::: EXERCISE INPUTS :::

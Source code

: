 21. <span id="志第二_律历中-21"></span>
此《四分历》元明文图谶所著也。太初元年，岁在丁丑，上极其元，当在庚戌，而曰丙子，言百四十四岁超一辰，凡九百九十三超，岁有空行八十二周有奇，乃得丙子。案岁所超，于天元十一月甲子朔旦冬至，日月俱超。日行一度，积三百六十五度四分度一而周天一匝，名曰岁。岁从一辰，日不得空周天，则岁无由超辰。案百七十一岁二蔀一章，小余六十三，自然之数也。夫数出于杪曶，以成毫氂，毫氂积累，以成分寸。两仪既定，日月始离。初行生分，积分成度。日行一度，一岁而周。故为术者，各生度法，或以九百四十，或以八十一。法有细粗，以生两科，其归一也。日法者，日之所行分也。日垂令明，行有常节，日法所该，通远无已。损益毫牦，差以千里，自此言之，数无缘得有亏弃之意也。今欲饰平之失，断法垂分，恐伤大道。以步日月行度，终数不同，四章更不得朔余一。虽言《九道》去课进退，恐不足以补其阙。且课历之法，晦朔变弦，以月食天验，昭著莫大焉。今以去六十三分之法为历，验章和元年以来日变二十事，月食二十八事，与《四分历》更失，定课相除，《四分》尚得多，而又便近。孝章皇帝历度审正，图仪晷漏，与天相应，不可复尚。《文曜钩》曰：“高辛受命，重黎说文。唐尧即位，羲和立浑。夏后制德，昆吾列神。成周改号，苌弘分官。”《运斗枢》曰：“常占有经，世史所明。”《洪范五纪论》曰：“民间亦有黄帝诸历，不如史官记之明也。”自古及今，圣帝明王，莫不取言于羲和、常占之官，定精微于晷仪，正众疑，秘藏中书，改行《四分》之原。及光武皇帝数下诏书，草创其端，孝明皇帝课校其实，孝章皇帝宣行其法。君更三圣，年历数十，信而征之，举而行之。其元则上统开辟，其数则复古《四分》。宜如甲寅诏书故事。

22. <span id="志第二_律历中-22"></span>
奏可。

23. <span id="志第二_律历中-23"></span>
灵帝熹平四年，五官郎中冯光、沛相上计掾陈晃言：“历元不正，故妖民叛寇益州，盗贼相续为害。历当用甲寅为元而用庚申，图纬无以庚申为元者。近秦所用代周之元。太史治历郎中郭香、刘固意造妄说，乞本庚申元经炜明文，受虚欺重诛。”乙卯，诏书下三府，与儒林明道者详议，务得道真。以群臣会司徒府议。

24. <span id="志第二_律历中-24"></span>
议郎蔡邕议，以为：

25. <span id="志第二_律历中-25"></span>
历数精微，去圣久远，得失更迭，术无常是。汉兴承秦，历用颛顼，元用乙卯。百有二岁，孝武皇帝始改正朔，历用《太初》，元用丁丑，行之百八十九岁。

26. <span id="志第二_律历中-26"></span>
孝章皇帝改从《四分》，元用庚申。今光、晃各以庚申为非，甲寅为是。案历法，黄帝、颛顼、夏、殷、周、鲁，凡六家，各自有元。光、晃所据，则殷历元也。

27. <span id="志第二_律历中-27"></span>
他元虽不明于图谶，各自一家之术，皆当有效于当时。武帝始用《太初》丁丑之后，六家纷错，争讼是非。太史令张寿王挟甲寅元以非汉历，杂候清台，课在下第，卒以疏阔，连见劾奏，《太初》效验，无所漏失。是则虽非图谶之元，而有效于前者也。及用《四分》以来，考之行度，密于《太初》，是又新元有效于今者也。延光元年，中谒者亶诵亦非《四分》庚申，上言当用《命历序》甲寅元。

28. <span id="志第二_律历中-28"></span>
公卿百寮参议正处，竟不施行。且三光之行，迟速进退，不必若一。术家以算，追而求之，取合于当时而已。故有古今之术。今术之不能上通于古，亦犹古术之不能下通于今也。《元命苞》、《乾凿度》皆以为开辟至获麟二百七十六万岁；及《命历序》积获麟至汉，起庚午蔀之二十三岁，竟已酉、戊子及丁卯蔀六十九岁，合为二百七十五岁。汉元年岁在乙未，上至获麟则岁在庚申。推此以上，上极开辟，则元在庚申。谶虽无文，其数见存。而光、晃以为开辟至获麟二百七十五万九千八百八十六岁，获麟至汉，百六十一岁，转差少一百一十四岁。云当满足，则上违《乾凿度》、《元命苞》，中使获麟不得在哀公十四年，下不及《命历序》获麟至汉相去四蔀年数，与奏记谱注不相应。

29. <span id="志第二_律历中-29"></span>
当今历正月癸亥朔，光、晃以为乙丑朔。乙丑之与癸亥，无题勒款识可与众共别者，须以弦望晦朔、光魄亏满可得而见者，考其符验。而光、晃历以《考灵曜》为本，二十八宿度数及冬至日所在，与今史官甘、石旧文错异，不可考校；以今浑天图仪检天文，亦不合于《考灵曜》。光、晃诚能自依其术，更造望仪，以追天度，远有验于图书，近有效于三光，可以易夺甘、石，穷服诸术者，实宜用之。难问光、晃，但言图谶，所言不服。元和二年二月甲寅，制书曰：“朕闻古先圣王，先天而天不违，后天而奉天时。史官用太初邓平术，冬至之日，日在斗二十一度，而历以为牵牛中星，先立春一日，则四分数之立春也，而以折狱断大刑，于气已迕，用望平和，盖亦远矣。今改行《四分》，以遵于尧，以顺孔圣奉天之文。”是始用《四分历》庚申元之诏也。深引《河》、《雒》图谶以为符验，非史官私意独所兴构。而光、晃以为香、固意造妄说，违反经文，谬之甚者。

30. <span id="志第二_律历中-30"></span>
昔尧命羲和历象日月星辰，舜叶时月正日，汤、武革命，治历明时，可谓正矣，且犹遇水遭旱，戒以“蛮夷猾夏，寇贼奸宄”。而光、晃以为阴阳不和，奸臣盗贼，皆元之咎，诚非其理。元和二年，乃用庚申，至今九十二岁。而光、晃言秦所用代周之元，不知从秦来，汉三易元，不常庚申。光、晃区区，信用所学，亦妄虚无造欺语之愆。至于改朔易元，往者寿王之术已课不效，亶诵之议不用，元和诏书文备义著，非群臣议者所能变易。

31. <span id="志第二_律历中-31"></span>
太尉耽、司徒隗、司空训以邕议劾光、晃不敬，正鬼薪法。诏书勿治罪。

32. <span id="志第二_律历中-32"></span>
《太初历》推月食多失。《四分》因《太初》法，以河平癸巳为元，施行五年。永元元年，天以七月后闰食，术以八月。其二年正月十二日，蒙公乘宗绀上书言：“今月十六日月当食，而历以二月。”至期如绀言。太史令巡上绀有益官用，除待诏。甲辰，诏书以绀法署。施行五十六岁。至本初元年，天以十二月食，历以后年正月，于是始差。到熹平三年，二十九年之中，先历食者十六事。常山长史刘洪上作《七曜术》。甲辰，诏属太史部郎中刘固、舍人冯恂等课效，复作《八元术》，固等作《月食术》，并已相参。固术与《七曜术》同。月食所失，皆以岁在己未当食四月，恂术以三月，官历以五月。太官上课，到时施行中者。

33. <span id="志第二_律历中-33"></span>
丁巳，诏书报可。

:::

**WORK REQUIRED:**
A verbatim copy of the listing above, starting from the line with "昔尧命羲和历象日月星辰，舜叶" and running to its last line, is the only output needed.

**TASK RESULT:**
昔尧命羲和历象日月星辰，舜叶时月正日，汤、武革命，治历明时，可谓正矣，且犹遇水遭旱，戒以“蛮夷猾夏，寇贼奸宄”。而光、晃以为阴阳不和，奸臣盗贼，皆元之咎，诚非其理。元和二年，乃用庚申，至今九十二岁。而光、晃言秦所用代周之元，不知从秦来，汉三易元，不常庚申。光、晃区区，信用所学，亦妄虚无造欺语之愆。至于改朔易元，往者寿王之术已课不效，亶诵之议不用，元和诏书文备义著，非群臣议者所能变易。

31. <span id="志第二_律历中-31"></span>
太尉耽、司徒隗、司空训以邕议劾光、晃不敬，正鬼薪法。诏书勿治罪。

32. <span id="志第二_律历中-32"></span>
《太初历》推月食多失。《四分》因《太初》法，以河平癸巳为元，施行五年。永元元年，天以七月后闰食，术以八月。其二年正月十二日，蒙公乘宗绀上书言：“今月十六日月当食，而历以二月。”至期如绀言。太史令巡上绀有益官用，除待诏。甲辰，诏书以绀法署。施行五十六岁。至本初元年，天以十二月食，历以后年正月，于是始差。到熹平三年，二十九年之中，先历食者十六事。常山长史刘洪上作《七曜术》。甲辰，诏属太史部郎中刘固、舍人冯恂等课效，复作《八元术》，固等作《月食术》，并已相参。固术与《七曜术》同。月食所失，皆以岁在己未当食四月，恂术以三月，官历以五月。太官上课，到时施行中者。

33. <span id="志第二_律历中-33"></span>
丁巳，诏书报可。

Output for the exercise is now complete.